Schon seit knapp einem halben Jahr herrscht auf dem Teilstück der A93 zwischen Pentling und Prüfening vor allem morgens und abends nur zähfließender Verkehr. Der Grund: die Baustelle im Prüfeninger Tunnel. Zwar wurde hier schon vorsorglich eine Nachtbaustelle eingerichtet, um die Strecke nicht komplett sperren zu müssen. Die Geschwindigkeitsbegrenzung von 80 auf 60 innerhalb des Tunnels gilt trotzdem rund um die Uhr. "Aus Sicherheitsgründen", weiß Christian Hunzner, Leiter der Dienstelle Regensburg, Autobahndirektion Südbayern. "In ganz Deutschland werden Tunnel aufgerüstet, um im Falle eines Unfalls mehr Schutz zu garantieren." Noch bis Ende Oktober werden Fluchtkennzeichnung, Beleuchtung und Belüftung verbessert, dann läuft die Verkehrsführung wieder normal. Bis dahin kündigt das Warnlicht ununterbrochen "Staugefahr" an.
Eine Tatsache, die Autofahrer verunsichert und erst recht Stau entstehen lässt? "Nein! Warnungen erhöhen die Alarmbereitschaft und rufen zur Vorsicht auf, davon kann es nie genug geben", erklärt Verkehrspsychologe Dr. Wolfgang Barthelmess. Viele Menschen haben ein beklemmendes Gefühl, wenn sie in einen dunklen Tunnel fahren, sie fühlen sich gefangen. Es gibt nur eine Toreinfahrt, die Mauern an den Seiten lassen die Straße noch enger wirken, das löst schnell Panik aus." Ein vorsichtiger und langsamer Fahrstil gibt auch dem Auge genügend Zeit, sich an die Dunkelheit zu gewöhnen.

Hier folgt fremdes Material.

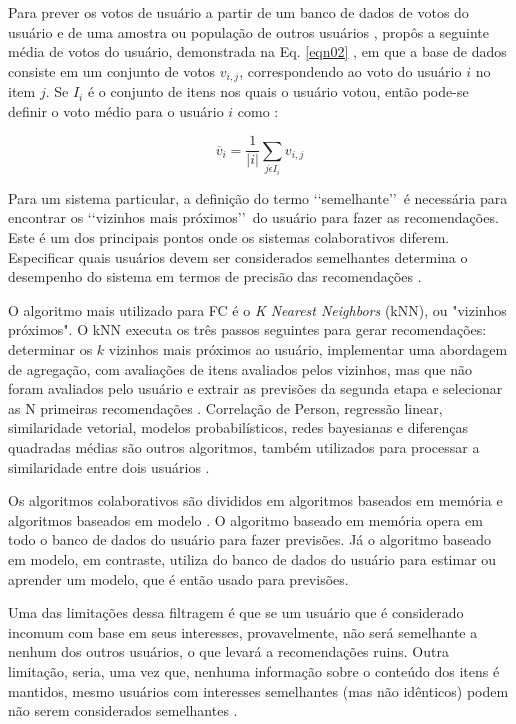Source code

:Para prever os votos de usuário a partir de um banco de dados de votos do usuário e de uma amostra ou população de outros usuários
,  propôs a seguinte média de votos do usuário, demonstrada na  Eq. \ref{eqn02} , em que a base de dados 
consiste em um conjunto de votos $v_{i,j}$, correspondendo ao voto do usuário $i$ no item $j$. Se $I_{i}$ é o
conjunto de itens nos quais o usuário votou, então pode-se definir o voto médio para o usuário $i$ como :

\begin{equation}
	\label{eqn02}
\overline{v}_{i} = \frac{1}{\left | i \right |} \sum_{j\epsilon I_{i}}^{} v_{i,j}
\end{equation}


Para um sistema particular, a definição do termo \lq\lq semelhante\rq\rq\ é necessária para encontrar 
os \lq\lq vizinhos mais próximos\rq\rq\ do usuário para fazer as recomendações. Este é um dos principais 
pontos onde os sistemas colaborativos diferem. Especificar quais usuários devem ser considerados semelhantes determina o
desempenho do sistema em termos de precisão das recomendações \cite{son2017}.

O algoritmo mais utilizado para FC é o \emph{K Nearest Neighbors} (kNN), ou "vizinhos próximos". O kNN executa 
os três passos seguintes para gerar recomendações: determinar os $k$ vizinhos mais próximos ao usuário, implementar 
uma abordagem de agregação, com avaliações de itens avaliados pelos vizinhos, mas que não foram avaliados pelo usuário e 
extrair as previsões da segunda etapa e selecionar as N primeiras recomendações \cite{bobadilla2013}. Correlação de Person, regressão linear, 
similaridade vetorial, modelos probabilísticos, redes bayesianas e diferenças quadradas médias são outros algoritmos, também utilizados para processar a similaridade entre dois usuários \cite{paulson2003}.

Os algoritmos colaborativos são divididos em algoritmos baseados em memória e algoritmos baseados em 
modelo \cite{breese2013}. O algoritmo baseado em memória opera em todo o banco de dados do usuário para fazer 
previsões. Já o algoritmo baseado em modelo, em contraste, utiliza do banco de dados do usuário 
para estimar ou aprender um modelo, que é então usado para previsões.

Uma das limitações dessa filtragem é que se um usuário que é considerado incomum com base em seus 
interesses, provavelmente, não será semelhante a nenhum dos outros usuários,
o que levará a recomendações ruins. Outra limitação, seria, uma vez que, nenhuma informação sobre o 
conteúdo dos itens é mantidos, mesmo usuários com interesses semelhantes (mas não 
idênticos) podem não serem considerados semelhantes \cite{son2017}.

"Allerdings passieren im Tunnel verhältnismäßig auch nicht mehr Unfälle wie Außerhalb", weiß Hauptkomissar Hans Biederer. Zur Polizeiinspektion Regensburg zählen die beiden Tunnel Prüfening und Pfaffenstein, insgesamt drei Kilometer überdachte Fahrstrecke. In den vergangenen Jahren blieben die Verkehrsunfälle dort relativ konstant. Während 2011 in den beiden Tunneln 26 Unfälle verzeichnet wurden (2012: 28, 2013: 27), sehen die Zahlen für das laufende Jahr nicht viel anders aus: Bisher gab es heuer 21 Unfälle. "Sicherlich überkommt den ein oder anderen bei der Fahrt durch den Tunnel ein ungutes Gefühl ? Beengtheit, Dunkelheit, Angst bei einem Unfall. Aber ich glaube, dass gerade aus diesen Gründen in den Bereichen mit viel Aufmerksamkeit und Konzentration gefahren wird", erklärt Biederer.
Die Unfälle in Tunneln ereignen sich in erster Linie durch Auffahren auf abbremsende Fahrzeuge oder bei Fahrstreifenwechsel. "Das sind die gleichen Unfallursachen wie außerhalb des Tunnels", so Biederer. Während im Prüfeninger Tunnel drei Fahrstreifen für ein angenehmeres Fahrverhalten sorgen, sind die zwei Spuren im Tunnel Pfaffenstein eine echte Gefahr. Bei einem Unfall können die Autos kaum eine Rettungsgasse bilden, für Einsatzfahrzeuge ist ein Durchkommen schwierig. "Im kommenden Jahr steht deshalb eine Nachrüstung im Pfaffensteiner Tunnel an", so Biederer. Die Verkehrssituation an der A93 wird also nach der Fertigstellung des Prüfeninger Tunnels Ende Oktober wohl nur für kurze Zeit entlastet.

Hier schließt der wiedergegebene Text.